PROBLEM: Among the entries that follow, some lines contain the word "APIs". Show all of them.

Pictures paired with source code
--*--

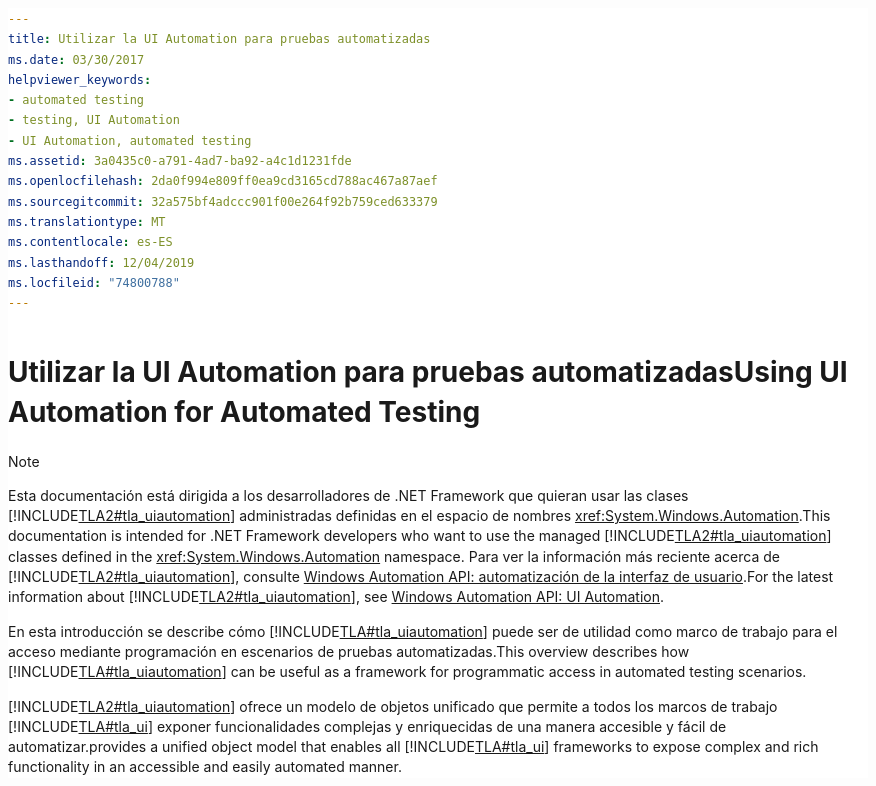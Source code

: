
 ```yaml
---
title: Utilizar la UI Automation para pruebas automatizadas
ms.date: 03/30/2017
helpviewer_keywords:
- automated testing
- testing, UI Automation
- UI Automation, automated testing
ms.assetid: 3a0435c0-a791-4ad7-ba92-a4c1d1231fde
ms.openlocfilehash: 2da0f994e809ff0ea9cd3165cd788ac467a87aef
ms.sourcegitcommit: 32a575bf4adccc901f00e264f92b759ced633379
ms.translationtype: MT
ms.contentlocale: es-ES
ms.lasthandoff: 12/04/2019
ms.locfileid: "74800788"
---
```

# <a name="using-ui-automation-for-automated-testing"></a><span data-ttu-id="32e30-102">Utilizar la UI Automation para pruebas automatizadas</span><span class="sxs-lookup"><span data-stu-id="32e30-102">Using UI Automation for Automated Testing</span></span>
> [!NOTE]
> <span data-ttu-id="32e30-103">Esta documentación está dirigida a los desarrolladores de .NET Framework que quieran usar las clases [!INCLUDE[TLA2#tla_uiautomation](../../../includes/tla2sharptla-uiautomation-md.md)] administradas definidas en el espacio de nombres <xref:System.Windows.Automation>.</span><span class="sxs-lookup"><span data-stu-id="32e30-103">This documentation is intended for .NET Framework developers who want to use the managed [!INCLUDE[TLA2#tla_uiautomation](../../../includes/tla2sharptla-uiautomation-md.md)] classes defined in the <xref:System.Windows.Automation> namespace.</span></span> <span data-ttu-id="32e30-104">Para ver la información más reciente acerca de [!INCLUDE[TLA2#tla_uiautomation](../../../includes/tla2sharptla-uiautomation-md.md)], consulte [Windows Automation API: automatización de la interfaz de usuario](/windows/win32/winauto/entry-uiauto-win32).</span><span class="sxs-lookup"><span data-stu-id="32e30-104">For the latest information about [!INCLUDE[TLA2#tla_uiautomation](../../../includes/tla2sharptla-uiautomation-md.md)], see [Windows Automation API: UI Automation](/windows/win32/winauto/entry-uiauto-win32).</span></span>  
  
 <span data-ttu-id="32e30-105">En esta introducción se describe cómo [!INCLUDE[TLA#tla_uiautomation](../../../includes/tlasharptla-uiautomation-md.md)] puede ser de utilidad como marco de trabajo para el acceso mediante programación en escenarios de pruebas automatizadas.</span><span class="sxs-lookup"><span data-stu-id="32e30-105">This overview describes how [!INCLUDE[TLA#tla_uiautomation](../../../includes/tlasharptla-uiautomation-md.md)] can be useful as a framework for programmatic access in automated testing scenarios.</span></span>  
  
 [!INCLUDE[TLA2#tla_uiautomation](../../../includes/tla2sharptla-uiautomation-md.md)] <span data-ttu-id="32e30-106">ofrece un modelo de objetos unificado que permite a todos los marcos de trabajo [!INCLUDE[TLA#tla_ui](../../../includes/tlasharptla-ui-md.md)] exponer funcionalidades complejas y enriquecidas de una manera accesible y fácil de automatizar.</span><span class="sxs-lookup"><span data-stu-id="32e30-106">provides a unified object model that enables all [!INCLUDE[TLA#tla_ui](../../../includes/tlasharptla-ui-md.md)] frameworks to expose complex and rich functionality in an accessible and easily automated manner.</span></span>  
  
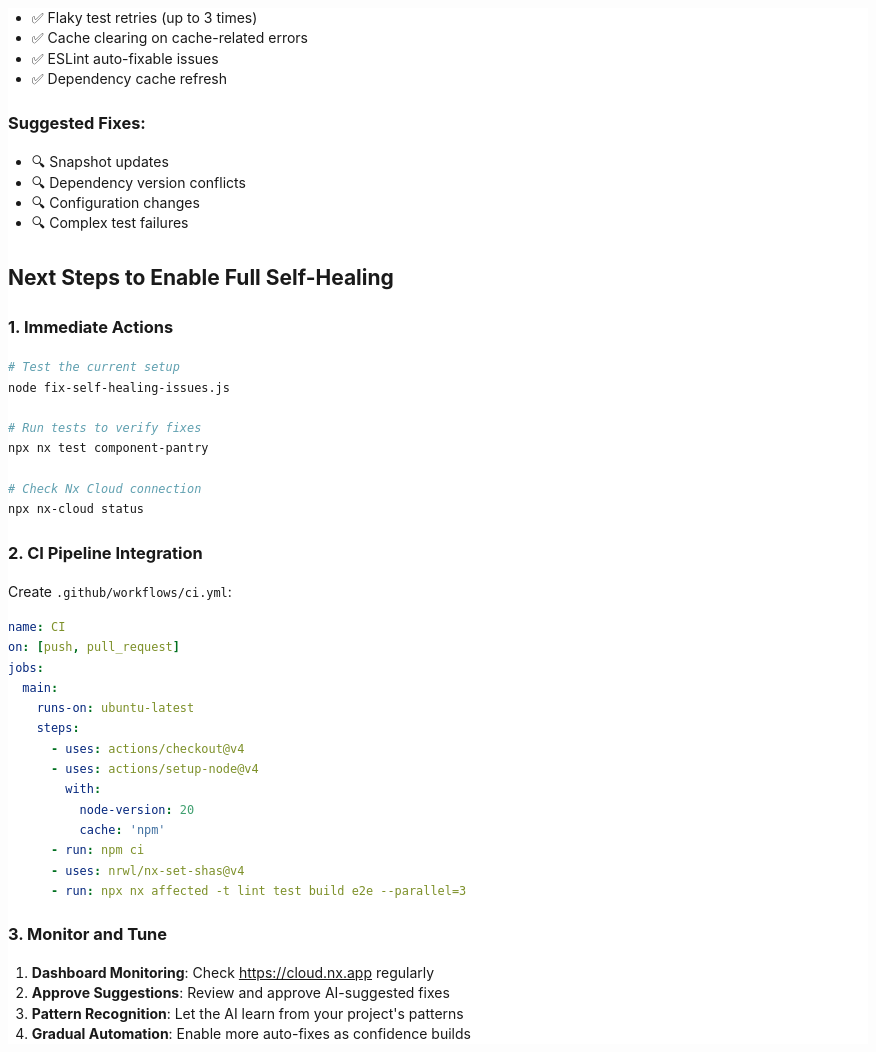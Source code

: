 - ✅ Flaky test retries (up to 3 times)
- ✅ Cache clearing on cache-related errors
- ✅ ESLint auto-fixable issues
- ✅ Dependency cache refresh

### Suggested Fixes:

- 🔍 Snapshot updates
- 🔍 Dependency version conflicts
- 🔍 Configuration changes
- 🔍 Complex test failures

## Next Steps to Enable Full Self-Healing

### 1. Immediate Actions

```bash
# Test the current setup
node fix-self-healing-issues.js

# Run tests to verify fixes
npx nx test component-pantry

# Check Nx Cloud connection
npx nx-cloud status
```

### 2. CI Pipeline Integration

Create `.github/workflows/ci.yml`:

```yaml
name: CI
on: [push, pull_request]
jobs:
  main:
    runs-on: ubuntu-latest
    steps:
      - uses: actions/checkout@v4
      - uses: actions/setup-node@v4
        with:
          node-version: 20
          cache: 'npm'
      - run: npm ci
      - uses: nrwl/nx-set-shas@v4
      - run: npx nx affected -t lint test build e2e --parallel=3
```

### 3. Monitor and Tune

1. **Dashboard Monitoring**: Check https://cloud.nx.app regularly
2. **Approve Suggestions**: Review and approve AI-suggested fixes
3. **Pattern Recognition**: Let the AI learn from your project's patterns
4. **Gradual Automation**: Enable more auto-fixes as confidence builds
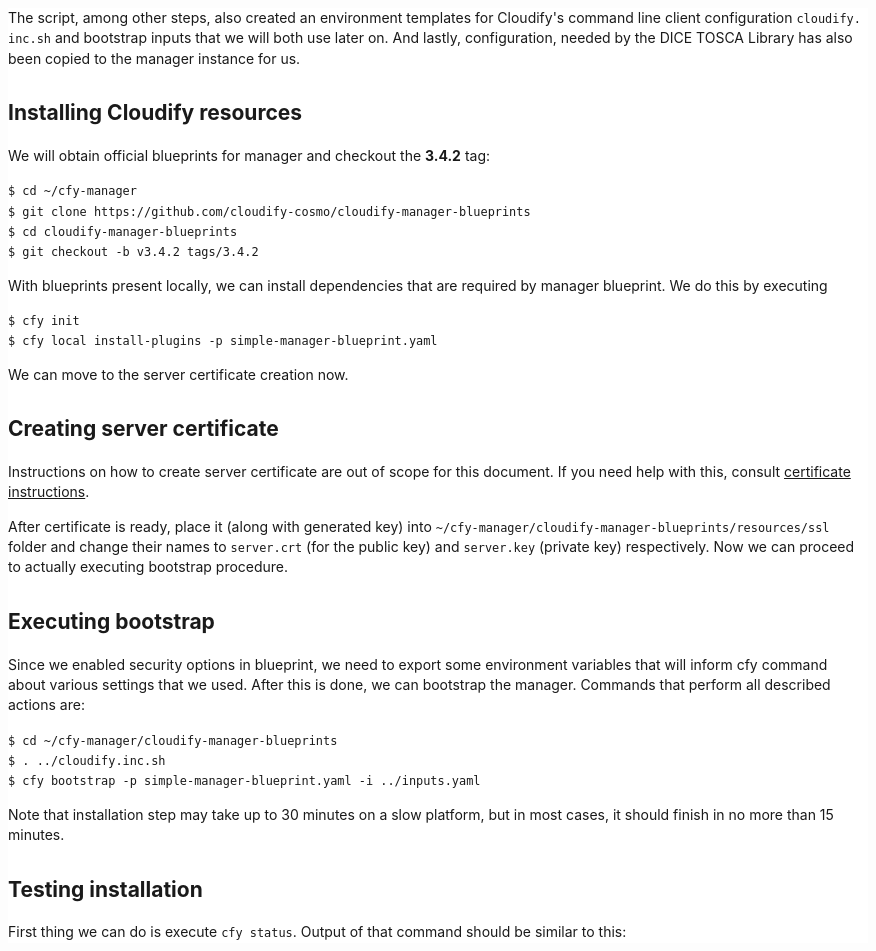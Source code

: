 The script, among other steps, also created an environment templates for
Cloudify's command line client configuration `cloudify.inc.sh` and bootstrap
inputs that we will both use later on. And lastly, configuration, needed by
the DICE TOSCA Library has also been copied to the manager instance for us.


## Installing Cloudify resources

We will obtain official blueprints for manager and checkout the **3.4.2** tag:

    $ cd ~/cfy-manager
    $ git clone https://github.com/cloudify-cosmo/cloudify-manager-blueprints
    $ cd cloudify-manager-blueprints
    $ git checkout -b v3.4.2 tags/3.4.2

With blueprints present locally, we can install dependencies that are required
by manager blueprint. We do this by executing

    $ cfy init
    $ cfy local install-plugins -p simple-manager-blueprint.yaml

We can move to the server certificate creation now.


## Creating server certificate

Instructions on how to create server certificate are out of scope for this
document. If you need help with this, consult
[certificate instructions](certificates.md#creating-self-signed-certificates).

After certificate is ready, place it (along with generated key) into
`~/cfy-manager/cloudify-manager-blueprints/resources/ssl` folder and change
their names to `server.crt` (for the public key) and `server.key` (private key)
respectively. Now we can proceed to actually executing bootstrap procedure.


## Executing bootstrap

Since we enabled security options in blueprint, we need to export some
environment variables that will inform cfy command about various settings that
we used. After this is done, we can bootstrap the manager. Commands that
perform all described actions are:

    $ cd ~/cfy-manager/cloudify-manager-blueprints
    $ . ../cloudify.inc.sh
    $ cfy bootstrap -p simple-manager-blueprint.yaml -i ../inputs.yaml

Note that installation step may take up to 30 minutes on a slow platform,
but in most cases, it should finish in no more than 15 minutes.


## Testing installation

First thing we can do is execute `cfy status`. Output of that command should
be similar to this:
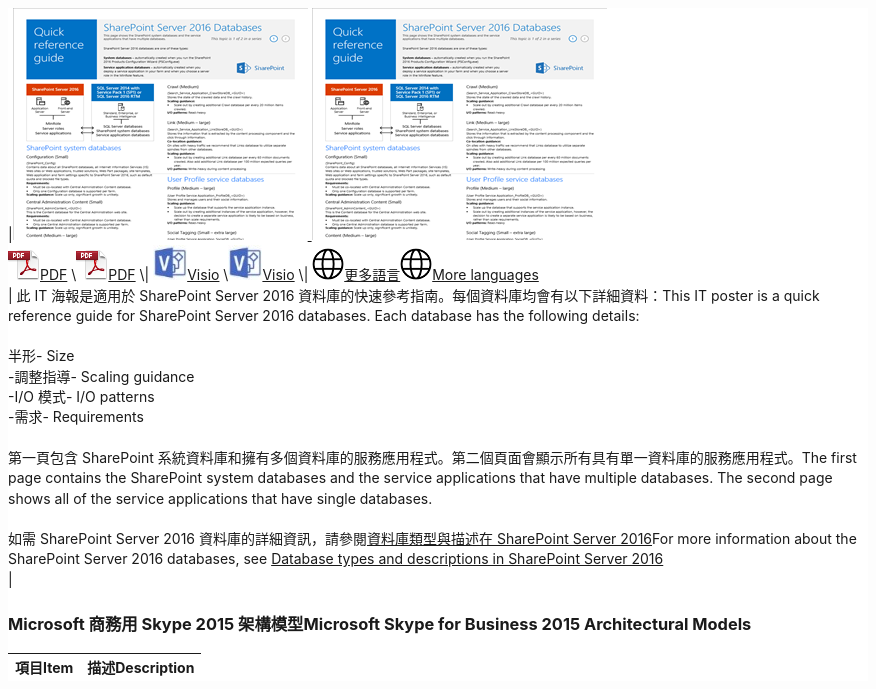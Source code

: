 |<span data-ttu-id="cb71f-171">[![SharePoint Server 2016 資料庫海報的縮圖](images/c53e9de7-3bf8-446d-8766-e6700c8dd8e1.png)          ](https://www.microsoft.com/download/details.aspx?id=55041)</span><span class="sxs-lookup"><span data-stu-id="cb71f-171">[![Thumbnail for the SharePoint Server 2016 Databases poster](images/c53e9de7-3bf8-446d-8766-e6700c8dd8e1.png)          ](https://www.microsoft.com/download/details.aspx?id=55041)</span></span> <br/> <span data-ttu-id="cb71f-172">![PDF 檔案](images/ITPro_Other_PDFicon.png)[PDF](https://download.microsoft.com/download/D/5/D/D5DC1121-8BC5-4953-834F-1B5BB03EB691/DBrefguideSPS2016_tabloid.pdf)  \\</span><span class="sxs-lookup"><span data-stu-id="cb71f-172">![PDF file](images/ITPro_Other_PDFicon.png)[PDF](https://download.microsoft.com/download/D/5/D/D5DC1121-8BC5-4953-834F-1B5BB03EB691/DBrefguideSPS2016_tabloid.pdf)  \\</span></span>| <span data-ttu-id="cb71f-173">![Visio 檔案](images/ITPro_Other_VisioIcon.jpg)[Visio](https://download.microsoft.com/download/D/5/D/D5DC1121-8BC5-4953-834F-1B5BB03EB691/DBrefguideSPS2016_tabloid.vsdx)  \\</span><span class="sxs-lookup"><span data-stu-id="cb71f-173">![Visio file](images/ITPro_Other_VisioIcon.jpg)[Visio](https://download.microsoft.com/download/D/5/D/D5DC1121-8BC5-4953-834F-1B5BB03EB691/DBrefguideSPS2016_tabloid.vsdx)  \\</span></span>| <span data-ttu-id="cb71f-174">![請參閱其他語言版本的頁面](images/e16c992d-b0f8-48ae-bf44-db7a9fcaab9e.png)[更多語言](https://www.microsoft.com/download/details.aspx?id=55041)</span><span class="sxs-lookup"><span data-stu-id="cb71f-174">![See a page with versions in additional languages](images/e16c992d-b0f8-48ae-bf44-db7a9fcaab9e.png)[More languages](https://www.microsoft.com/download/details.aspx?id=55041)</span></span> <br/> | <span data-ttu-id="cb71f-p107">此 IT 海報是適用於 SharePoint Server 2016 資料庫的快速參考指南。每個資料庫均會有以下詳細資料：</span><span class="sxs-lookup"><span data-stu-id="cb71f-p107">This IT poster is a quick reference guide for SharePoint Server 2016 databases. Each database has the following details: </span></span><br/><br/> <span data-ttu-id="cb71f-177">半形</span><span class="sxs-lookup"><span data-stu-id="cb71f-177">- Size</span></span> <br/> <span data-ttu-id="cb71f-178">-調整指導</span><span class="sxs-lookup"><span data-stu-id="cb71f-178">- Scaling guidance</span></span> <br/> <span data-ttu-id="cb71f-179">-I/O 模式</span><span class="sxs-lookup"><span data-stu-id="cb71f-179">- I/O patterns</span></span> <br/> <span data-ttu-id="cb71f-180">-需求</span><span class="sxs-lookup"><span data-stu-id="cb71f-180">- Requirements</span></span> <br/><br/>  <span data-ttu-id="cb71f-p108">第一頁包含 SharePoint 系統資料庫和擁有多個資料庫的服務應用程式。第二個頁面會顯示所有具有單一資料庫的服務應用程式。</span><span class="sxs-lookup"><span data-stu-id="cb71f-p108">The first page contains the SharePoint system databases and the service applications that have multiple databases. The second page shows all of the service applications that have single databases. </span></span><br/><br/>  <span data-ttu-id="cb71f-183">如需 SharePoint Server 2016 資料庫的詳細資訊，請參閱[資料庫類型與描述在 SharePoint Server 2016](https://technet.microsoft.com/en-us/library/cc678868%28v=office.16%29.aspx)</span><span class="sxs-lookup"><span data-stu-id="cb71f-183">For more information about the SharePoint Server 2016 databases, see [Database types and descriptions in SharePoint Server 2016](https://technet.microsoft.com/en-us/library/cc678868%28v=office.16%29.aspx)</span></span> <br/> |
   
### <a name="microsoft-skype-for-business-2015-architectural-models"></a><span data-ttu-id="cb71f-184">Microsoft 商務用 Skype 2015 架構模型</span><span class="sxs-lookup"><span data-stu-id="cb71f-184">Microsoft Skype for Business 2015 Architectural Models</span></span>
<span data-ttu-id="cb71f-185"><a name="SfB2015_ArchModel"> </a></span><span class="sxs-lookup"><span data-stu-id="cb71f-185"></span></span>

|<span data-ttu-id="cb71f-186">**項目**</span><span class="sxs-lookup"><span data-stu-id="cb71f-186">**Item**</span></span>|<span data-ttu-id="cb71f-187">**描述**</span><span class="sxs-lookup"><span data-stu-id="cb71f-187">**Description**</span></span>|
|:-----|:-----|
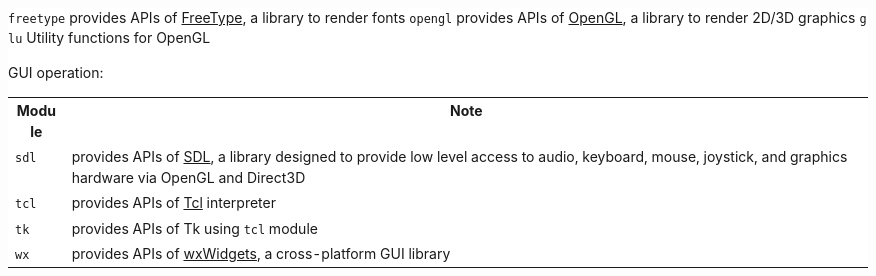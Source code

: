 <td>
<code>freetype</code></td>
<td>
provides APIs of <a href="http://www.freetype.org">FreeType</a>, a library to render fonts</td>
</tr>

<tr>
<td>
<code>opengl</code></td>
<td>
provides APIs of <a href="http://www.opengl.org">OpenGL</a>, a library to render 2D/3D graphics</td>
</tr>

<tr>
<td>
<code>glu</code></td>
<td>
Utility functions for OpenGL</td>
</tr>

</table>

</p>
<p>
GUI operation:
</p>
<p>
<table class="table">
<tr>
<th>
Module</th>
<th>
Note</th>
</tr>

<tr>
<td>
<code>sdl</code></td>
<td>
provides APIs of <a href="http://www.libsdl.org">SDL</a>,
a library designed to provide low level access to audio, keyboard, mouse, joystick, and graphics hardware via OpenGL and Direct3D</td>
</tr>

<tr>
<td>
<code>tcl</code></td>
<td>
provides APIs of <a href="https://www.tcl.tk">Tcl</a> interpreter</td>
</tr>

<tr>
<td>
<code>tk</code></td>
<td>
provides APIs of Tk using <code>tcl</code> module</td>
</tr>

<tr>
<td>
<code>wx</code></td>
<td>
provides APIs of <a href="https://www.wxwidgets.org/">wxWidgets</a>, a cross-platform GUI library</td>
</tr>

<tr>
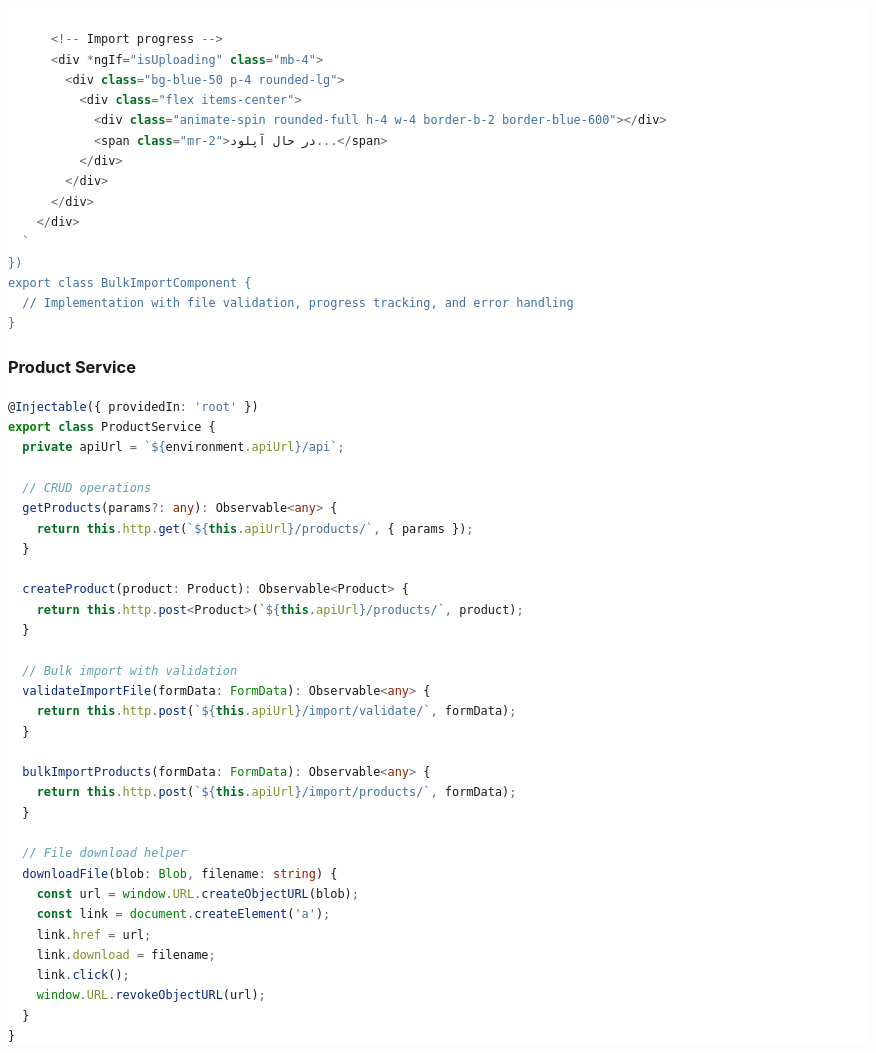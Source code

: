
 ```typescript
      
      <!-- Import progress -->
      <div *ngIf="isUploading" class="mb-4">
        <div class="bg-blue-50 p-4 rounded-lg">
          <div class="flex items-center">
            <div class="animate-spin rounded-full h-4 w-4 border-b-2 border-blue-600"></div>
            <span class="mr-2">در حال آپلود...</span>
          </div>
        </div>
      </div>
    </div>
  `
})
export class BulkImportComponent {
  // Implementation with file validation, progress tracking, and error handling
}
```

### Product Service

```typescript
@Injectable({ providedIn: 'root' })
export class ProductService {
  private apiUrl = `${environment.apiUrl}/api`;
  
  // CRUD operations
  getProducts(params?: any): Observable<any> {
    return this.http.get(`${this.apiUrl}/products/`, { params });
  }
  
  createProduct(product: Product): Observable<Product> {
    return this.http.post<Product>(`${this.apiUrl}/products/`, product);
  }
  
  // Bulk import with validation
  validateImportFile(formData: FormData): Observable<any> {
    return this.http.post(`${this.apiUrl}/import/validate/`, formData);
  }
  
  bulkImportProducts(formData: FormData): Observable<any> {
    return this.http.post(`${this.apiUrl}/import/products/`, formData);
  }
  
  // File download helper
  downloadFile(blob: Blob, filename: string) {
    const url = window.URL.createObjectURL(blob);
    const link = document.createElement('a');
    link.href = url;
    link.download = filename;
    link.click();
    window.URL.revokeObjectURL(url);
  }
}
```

--*--

ANSWER SECTION:
provides APIs of <a href="http://www.freetype.org">FreeType</a>, a library to render fonts</td>
provides APIs of <a href="http://www.opengl.org">OpenGL</a>, a library to render 2D/3D graphics</td>
provides APIs of <a href="http://www.libsdl.org">SDL</a>,
provides APIs of <a href="https://www.tcl.tk">Tcl</a> interpreter</td>
provides APIs of Tk using <code>tcl</code> module</td>
provides APIs of <a href="https://www.wxwidgets.org/">wxWidgets</a>, a cross-platform GUI library</td>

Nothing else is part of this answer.